■ Data in this exercise ■
——————————

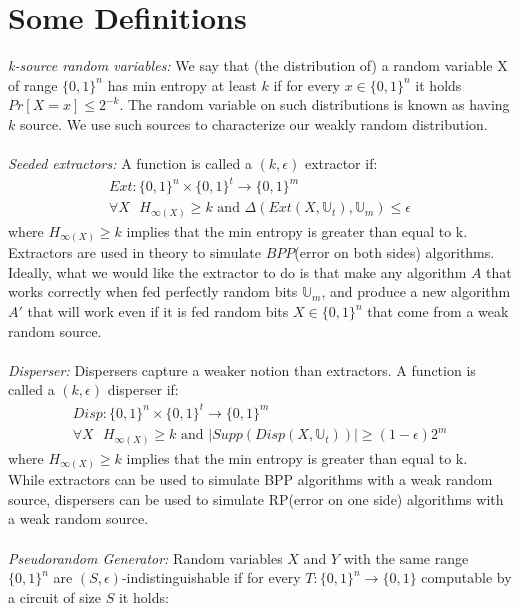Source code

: \section{Some Definitions}
\par 
\textit{k-source random variables: }We say that (the distribution of) a random variable X of range $\{0, 1\}^n$ has min entropy at least $k$ if for every $x \in \{0, 1\}^n$ it holds $Pr[X = x] \leq 2^{−k}$. The random variable on such distributions is known as having $k$ source. We use such sources to characterize our weakly random distribution.
\\~\\
\textit{Seeded extractors: }A function is called a $(k,\epsilon)$ extractor if:
\begin{align*}
	Ext: \{0,1\}^n \times \{ 0,1\}^t \rightarrow \{0,1\}^m
	\\
	\forall X \text{ } H_{\infty(X)} \geq k \text{  and  } \Delta(Ext(X,\mathbb{U}_t),\mathbb{U}_m) \leq \epsilon
\end{align*}
where $H_{\infty(X)} \geq k$ implies that the min entropy is greater than equal to k.
\\
Extractors are used in theory to simulate $BPP$(error on both sides) algorithms. Ideally, what we would like the extractor to do is that make any algorithm $A$ that works correctly when fed perfectly random bits $\mathbb{U}_m$, and produce a new algorithm $A'$ that will work even if it is fed random bits $X \in \{0,1\}^n$ that come from a weak random source.
\\~\\
\textit{Disperser: }Dispersers capture a weaker notion than extractors. A function is called a $(k,\epsilon)$ disperser if:
\begin{align*}
Disp: \{0,1\}^n \times \{ 0,1\}^t \rightarrow \{0,1\}^m
\\
\forall X \text{ } H_{\infty(X)} \geq k \text{  and  } |Supp(Disp(X,\mathbb{U}_t))| \geq (1-\epsilon)2^m
\end{align*}
where $H_{\infty(X)} \geq k$ implies that the min entropy is greater than equal to k.
\\
While extractors can be used to simulate BPP algorithms with a weak random source, dispersers can be used to simulate RP(error on one side) algorithms with a weak random source.
\\~\\
\textit{Pseudorandom Generator: }Random variables $X$ and $Y$ with the same range $\{0,1\}^n$ are $(S,\epsilon)$-indistinguishable if for every $T : \{0,1\}^n \rightarrow \{0,1\}$ computable by a circuit of size $S$ it holds:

——————————

■ Exercise goal ■
Could you copy each line of the material that holds "called"?

■ Answer space ■
\textit{Seeded extractors: }A function is called a $(k,\epsilon)$ extractor if:
\textit{Disperser: }Dispersers capture a weaker notion than extractors. A function is called a $(k,\epsilon)$ disperser if:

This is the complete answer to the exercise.